In a November 9 letter to President Kumaratunga, CPJ protested the Sri Lankan government’s attempts to control media coverage of the 16-year-old civil war and called on her to rescind the censorship decree.

November 23
Sinha Ratnatunga, The Sunday Times LEGAL ACTION

Ratnatunga, editor of the English-language weekly The Sunday Times, appeared before the Colombo High Court to appeal his July 1, 1997, conviction on criminal defamation charges. The judge postponed the trial until February 8, 2000. This was the fourth time that Ratnatunga’s appeal had been postponed.

Ratnatunga was indicted because of a February 19, 1995, Sunday Times article about President Chandrika Bandaranaike Kumaratunga’s attendance at an all-night birthday party for Parliament Deputy Asitha Perera. The article suggested that the president arrived late at a meeting the following day because of the party, which was held at a five-star hotel.
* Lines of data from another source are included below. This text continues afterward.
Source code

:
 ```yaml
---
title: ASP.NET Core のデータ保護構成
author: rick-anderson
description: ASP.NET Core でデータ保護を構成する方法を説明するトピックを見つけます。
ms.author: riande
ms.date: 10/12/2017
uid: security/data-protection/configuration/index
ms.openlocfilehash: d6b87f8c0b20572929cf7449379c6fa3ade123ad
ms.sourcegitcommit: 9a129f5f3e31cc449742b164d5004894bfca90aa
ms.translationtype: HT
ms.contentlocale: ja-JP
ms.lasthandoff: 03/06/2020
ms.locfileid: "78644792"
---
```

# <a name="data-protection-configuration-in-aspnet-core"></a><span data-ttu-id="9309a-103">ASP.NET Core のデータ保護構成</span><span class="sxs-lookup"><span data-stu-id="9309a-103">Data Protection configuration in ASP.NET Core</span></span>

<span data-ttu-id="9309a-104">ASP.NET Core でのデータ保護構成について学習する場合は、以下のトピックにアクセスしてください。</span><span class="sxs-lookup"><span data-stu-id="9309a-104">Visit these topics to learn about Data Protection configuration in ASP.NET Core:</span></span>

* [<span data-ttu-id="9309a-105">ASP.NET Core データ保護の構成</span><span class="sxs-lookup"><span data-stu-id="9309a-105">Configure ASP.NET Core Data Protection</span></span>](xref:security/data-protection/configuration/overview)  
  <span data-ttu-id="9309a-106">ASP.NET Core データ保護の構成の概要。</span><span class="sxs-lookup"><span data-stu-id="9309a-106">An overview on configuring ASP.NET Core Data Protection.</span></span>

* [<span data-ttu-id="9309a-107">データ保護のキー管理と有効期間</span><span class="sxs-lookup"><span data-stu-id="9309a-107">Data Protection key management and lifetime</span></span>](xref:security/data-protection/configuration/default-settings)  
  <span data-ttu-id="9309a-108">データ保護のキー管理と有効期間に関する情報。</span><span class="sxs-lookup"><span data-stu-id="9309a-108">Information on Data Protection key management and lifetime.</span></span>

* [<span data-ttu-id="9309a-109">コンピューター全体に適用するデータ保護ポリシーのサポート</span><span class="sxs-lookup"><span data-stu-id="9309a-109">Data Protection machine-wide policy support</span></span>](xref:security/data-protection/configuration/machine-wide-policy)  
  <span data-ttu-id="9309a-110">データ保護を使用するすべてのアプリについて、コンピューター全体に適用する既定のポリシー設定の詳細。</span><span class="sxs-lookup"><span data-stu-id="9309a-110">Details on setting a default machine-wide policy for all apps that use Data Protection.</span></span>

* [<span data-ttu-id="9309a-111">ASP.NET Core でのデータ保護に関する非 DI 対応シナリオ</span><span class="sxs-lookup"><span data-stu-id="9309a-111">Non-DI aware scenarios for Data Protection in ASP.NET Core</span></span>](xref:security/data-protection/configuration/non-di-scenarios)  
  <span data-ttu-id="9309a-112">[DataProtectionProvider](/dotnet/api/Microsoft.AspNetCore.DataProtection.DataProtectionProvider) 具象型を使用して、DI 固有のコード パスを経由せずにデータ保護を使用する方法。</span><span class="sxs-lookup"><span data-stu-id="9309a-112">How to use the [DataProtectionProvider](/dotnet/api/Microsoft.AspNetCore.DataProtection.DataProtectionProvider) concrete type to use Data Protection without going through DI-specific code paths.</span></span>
Ratnatunga was sentenced to two consecutive prison terms: a 12-month term under the penal code and a six-month term under the Press Council Law provisions. Both sentences were suspended for seven years. This penalty effectively discourages Ratnatunga from investigative journalism, since he would have to serve the full sentence if convicted of another offense within the seven-year period.
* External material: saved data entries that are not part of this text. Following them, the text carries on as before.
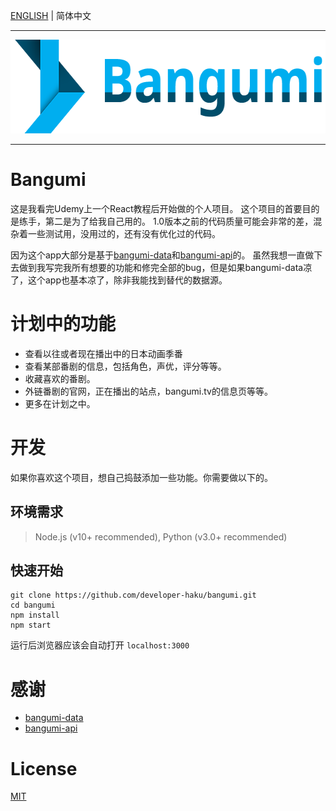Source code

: [ENGLISH](https://github.com/developer-haku/bangumi/blob/master/README.md) | 简体中文

***

<p align="center">
  <img height="150" src="readme/logo.png">
</p>

***

# Bangumi

这是我看完Udemy上一个React教程后开始做的个人项目。 这个项目的首要目的是练手，第二是为了给我自己用的。 1.0版本之前的代码质量可能会非常的差，混杂着一些测试用，没用过的，还有没有优化过的代码。

因为这个app大部分是基于[bangumi-data](https://github.com/bangumi-data/bangumi-data)和[bangumi-api](https://github.com/bangumi/api)的。 虽然我想一直做下去做到我写完我所有想要的功能和修完全部的bug，但是如果bangumi-data凉了，这个app也基本凉了，除非我能找到替代的数据源。

# 计划中的功能

- 查看以往或者现在播出中的日本动画季番
- 查看某部番剧的信息，包括角色，声优，评分等等。
- 收藏喜欢的番剧。
- 外链番剧的官网，正在播出的站点，bangumi.tv的信息页等等。
- 更多在计划之中。

# 开发

如果你喜欢这个项目，想自己捣鼓添加一些功能。你需要做以下的。

## 环境需求

> Node.js (v10+ recommended), Python (v3.0+ recommended)

## 快速开始

```shell
git clone https://github.com/developer-haku/bangumi.git
cd bangumi
npm install
npm start
```

运行后浏览器应该会自动打开 `localhost:3000`

# 感谢

- [bangumi-data](https://github.com/bangumi-data/bangumi-data)
- [bangumi-api](https://github.com/bangumi/api)

# License

[MIT](https://github.com/developer-haku/bangumi/blob/master/LICENSE)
Two weeks after Ratnatunga’s conviction, President Kumaratunga promoted the trial judge to Sri Lanka’s Court of Appeal. According to CPJ’s sources, the promotion had been conditional on the outcome of the Ratnatunga case.

December 18
Indika Pathinivasan, Maharaja Television Network KILLED
Anura Priyantha, Independent Television Network KILLED

At an election rally in Colombo, shrapnel from a suicide bomb aimed at President Chandrika Bandaranaike Kumaratunga fatally wounded Pathinivasan of Sri Lanka’s privately-owned Maharaja Television Network and Priyantha of the state-owned Independent Television Network, both camera assistants. Five other journalists were injured by the blast, which also injured Kumaratunga and scores of onlookers.

The bomb exploded at around 10 p.m. near a barrier separating journalists, including Pathinivasan and Priyantha, from Kumaratunga and a car that had arrived to pick her up. At least 22 people were killed in the assassination attempt, according to police.

Pathinivasan died instantly from shrapnel wounds, while Priyantha died later at a Colombo hospital. MTV cameraman K. Karunaratne and MTV reporter Shehan Baranage both suffered shrapnel wounds to the abdomen. Other journalists injured by shrapnel were Hiromi Hirose, chief New Delhi correspondent for the Japanese broadcasting company NHK, Nobuhiro Ikeda, a cameraman for NHK, and Reuters photographer Anuruddha Lokuhapuarachchi.